WHAT YOU HAVE TO DO =
The lines to reproduce run from the first one below to the line containing "The main dataset", both included. Reproduce them exactly and nothing else.

Dataset entries:
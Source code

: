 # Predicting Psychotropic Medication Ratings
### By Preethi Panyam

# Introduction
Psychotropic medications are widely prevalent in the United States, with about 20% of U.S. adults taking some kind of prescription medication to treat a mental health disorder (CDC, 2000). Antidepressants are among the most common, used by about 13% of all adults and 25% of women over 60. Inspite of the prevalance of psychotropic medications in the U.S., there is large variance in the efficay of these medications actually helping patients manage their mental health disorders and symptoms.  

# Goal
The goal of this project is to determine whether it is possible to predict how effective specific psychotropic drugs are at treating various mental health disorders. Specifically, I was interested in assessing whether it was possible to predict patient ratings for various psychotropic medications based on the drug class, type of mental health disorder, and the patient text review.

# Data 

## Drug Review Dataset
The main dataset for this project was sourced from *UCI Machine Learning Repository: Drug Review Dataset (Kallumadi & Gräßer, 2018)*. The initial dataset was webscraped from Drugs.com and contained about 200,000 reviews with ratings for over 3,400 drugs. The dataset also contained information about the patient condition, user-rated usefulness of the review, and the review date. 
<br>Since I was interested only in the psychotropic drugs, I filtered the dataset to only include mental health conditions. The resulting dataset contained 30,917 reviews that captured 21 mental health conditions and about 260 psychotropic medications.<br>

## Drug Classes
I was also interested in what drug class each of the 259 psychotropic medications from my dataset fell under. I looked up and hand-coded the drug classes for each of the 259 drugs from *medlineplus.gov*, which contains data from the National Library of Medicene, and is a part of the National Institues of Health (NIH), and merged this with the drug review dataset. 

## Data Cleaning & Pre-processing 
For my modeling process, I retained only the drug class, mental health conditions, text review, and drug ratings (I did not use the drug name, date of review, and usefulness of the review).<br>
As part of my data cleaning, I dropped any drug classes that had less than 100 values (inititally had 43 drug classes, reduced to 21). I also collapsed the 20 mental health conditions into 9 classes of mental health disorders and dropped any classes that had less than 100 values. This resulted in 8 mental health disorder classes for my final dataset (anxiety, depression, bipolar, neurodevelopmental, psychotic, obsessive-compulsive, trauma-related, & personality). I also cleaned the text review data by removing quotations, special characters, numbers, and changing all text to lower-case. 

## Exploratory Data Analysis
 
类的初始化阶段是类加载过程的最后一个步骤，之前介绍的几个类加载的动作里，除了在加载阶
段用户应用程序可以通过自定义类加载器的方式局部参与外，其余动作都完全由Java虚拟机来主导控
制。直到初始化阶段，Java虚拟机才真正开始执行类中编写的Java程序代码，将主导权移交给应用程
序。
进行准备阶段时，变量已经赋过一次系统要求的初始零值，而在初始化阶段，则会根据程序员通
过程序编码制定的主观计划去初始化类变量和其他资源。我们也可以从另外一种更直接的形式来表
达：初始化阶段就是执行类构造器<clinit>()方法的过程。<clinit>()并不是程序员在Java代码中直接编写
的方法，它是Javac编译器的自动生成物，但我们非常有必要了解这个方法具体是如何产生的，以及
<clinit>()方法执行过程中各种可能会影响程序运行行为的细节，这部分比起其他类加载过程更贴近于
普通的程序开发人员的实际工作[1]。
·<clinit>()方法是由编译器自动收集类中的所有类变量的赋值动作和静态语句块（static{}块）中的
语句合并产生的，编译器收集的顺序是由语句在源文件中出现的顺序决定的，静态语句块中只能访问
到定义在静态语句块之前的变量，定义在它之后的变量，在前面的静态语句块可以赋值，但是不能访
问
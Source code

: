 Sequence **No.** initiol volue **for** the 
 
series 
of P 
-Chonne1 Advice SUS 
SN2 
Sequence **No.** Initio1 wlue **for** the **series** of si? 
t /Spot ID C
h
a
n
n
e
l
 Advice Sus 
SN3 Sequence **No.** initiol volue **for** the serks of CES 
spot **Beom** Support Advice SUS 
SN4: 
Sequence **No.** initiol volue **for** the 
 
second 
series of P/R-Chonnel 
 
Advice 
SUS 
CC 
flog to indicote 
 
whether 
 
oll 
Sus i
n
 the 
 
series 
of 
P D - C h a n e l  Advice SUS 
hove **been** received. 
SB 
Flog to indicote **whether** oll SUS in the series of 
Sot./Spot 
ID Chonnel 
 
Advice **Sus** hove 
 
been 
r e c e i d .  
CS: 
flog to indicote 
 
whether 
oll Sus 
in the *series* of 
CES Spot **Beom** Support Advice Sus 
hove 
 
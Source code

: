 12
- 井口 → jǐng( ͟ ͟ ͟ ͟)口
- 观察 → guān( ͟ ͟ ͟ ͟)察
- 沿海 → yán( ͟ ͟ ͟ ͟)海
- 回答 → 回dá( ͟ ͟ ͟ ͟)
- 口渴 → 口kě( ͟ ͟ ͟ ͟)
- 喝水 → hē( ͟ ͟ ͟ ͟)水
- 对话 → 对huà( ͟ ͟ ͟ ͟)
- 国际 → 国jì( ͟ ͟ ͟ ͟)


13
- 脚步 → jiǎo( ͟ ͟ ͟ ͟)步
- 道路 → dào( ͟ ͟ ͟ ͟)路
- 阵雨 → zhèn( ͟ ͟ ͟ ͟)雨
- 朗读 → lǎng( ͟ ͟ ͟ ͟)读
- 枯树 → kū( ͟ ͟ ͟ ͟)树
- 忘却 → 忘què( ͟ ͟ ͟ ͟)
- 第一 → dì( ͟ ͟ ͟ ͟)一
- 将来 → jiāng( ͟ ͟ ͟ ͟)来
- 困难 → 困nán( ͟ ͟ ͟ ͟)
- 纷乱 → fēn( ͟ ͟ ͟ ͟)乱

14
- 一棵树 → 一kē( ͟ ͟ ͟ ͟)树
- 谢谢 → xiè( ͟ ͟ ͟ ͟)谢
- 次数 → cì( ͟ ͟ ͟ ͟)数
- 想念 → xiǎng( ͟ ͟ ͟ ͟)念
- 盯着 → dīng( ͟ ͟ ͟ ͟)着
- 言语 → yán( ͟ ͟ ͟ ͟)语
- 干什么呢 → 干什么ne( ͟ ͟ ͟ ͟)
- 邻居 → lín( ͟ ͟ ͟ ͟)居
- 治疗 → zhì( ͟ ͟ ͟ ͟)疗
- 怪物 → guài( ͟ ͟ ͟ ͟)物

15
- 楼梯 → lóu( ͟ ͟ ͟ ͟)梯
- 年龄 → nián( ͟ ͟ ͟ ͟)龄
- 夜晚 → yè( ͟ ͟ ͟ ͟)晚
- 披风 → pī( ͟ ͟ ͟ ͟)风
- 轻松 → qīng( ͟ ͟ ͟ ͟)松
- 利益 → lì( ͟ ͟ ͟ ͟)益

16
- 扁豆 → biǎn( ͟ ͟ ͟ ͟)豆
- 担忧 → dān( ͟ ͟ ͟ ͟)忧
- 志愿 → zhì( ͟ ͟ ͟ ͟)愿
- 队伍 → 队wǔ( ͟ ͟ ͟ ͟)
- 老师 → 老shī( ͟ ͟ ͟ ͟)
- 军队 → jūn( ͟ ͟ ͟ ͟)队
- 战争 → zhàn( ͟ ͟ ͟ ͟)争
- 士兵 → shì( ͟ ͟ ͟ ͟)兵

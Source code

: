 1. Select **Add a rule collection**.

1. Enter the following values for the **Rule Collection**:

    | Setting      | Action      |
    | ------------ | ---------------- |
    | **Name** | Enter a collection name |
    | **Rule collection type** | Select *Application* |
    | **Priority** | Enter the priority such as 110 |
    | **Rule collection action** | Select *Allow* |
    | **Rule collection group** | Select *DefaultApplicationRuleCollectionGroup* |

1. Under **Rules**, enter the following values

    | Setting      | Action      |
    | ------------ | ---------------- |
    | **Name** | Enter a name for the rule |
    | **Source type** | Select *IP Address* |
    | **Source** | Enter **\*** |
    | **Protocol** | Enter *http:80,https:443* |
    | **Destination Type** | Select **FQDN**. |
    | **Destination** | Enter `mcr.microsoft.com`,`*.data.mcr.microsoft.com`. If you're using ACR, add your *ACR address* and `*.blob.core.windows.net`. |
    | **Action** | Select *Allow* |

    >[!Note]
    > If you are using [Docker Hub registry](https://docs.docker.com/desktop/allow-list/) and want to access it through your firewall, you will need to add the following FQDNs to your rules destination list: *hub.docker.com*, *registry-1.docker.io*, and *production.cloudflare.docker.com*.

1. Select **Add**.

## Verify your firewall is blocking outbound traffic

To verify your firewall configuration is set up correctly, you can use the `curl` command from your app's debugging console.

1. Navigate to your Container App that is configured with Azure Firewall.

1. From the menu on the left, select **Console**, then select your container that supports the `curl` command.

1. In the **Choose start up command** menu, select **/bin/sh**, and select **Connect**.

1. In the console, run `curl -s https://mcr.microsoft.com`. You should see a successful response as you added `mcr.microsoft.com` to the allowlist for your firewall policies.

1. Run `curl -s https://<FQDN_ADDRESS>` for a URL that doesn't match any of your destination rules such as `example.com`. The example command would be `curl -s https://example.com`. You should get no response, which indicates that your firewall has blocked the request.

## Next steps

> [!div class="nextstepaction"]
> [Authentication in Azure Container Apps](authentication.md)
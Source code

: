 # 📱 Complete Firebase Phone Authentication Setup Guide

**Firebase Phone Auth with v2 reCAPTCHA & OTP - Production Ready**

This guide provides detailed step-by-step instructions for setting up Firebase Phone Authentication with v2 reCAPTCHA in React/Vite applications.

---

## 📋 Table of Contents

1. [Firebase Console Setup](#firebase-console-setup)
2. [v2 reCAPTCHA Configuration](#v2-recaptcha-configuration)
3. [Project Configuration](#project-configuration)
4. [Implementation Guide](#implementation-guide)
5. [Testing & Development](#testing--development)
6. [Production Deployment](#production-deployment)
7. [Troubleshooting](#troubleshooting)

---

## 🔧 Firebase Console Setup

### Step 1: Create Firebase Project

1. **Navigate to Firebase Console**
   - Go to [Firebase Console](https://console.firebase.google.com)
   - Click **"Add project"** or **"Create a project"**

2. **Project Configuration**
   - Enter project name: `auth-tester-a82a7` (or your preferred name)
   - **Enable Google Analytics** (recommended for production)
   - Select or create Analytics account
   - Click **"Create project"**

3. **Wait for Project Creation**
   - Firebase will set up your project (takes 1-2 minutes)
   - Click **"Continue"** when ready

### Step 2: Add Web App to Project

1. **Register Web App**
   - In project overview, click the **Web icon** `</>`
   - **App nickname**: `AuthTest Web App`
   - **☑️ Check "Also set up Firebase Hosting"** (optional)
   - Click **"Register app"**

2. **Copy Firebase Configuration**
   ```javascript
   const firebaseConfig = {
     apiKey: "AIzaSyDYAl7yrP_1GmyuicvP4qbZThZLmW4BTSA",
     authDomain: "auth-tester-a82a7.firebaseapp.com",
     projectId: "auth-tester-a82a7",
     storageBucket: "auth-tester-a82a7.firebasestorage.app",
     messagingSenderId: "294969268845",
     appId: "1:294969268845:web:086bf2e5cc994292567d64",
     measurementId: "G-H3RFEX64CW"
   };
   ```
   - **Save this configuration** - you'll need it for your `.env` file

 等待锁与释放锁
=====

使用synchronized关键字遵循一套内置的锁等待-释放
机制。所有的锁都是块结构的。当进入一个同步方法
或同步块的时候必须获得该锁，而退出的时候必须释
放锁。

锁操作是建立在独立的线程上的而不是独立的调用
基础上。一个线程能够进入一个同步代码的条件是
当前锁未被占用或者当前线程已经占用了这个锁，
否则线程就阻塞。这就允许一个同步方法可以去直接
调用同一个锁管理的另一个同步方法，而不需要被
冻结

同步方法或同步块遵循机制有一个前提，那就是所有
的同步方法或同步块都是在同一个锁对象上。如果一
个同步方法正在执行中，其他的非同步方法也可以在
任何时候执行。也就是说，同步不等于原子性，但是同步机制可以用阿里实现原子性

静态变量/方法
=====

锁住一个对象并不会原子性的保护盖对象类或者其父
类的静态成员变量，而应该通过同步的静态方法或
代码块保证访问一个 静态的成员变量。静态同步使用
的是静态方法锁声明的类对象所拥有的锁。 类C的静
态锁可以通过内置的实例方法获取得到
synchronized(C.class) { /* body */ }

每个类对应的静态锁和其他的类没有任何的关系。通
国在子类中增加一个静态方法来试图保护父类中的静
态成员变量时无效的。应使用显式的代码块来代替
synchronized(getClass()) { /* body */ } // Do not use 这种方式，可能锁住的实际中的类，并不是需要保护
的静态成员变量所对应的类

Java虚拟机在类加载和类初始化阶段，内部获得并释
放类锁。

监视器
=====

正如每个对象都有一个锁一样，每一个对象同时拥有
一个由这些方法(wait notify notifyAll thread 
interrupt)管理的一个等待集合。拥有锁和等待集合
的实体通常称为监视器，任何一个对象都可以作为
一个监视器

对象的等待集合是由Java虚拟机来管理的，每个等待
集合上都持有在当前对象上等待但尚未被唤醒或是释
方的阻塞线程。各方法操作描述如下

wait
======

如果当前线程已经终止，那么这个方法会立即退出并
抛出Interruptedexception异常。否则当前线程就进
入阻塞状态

TASK OUTPUT =
Source code

: # Predicting Psychotropic Medication Ratings
### By Preethi Panyam

# Introduction
Psychotropic medications are widely prevalent in the United States, with about 20% of U.S. adults taking some kind of prescription medication to treat a mental health disorder (CDC, 2000). Antidepressants are among the most common, used by about 13% of all adults and 25% of women over 60. Inspite of the prevalance of psychotropic medications in the U.S., there is large variance in the efficay of these medications actually helping patients manage their mental health disorders and symptoms.  

# Goal
The goal of this project is to determine whether it is possible to predict how effective specific psychotropic drugs are at treating various mental health disorders. Specifically, I was interested in assessing whether it was possible to predict patient ratings for various psychotropic medications based on the drug class, type of mental health disorder, and the patient text review.

# Data 

## Drug Review Dataset
The main dataset for this project was sourced from *UCI Machine Learning Repository: Drug Review Dataset (Kallumadi & Gräßer, 2018)*. The initial dataset was webscraped from Drugs.com and contained about 200,000 reviews with ratings for over 3,400 drugs. The dataset also contained information about the patient condition, user-rated usefulness of the review, and the review date. 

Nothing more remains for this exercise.